Contudo, sem dúvidas, a maior marca que tenho de ‘Resgate’ é imaterial, e está sobretudo conectada à força e à potência como Tunga ativou suas instalações durante a performance do evento de abertura.

A ocupação espacial era integral, os três andares do suntuoso edifício foram tomados por obras; do hall de entrada, passando por todas as salas, o cofre inferior, os corredores, escadas. Até mesmo a bela claraboia foi tapada por balões infláveis gigantes.

Instalações em que os elementos se repetiam em diferentes materiais: vidro, ferro, lona e outros. Elementos conceitual e esteticamente escolhidos minuciosamente pelo artista, de curvas isomórficas que se encaixam: sinos, cálices, garrafas, caldeirões e funis.

Uma grande ópera tunguiana foi composta por objetos que fizeram parte de seu universo. Pelas instalações ‘Lúcido Nigredo’ e ‘Os Heraldos’, pelo vídeo ‘Hell’s Heaven’, por enormes tranças de Teresa feitas por cobertores cinzas, que também encontravam-se espalhados pelo chão, e por uma iluminação densa, que ia do vermelho à luz negra, em um ambiente de pura imersão.

Tunga agiu durante o happening como um maestro alquimista orquestrando sua grande instauração, nome que deu a estes grandes atos performáticos simbólicos de ativação de suas instalações.

Estava acompanhado por um grupo de ninfas dançarinas da coreógrafa Lia Rodrigues, de Arnaldo Antunes, Haroldo de Campos e de 21 pessoas comuns uniformizadas como prisioneiros que faziam tranças e serviam sopa de beterraba aos visitantes.

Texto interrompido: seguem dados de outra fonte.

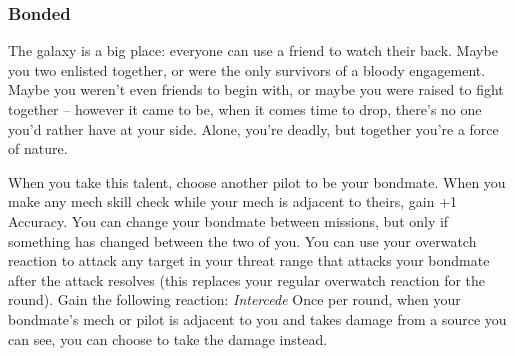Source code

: \subsubsection{Bonded}



\begin{talent}
{The galaxy is a big place: everyone can use a friend to watch their back. Maybe you two enlisted together, or were the only survivors of a bloody engagement. Maybe you weren’t even friends to begin with, or maybe you were raised to fight together -- however it came to be, when it comes time to drop, there’s no one you’d rather have at your side. Alone, you’re deadly, but together you’re a force of nature.}

When you take this talent, choose another pilot to be your bondmate. When you make any mech skill check while your mech is adjacent to theirs, gain +1 Accuracy. You can change your bondmate between missions, but only if something has changed between the two of you.
You can use your overwatch reaction to attack any target in your threat range that attacks your bondmate after the attack resolves (this replaces your regular overwatch reaction for the round).
Gain the following reaction:
\textit{Intercede} 
\Reaction
Once per round, when your bondmate’s mech or pilot is adjacent to you and takes damage from a source you can see, you can choose to take the damage instead.
\end{talent}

Uma verdadeira catarse artístico-energética que conseguiu de fato ‘animar’ as supostamente inanimadas instalações artísticas. Assim ele deu a vida à arte! Fiat Lux! Ars Vivus!

Estava ali, testemunha-ocular-participativa; observando, interagindo, aprendendo, começando minha trajetória, e posso afirmar que desde então estou maquiado eternamente pelo batom de Tunga.”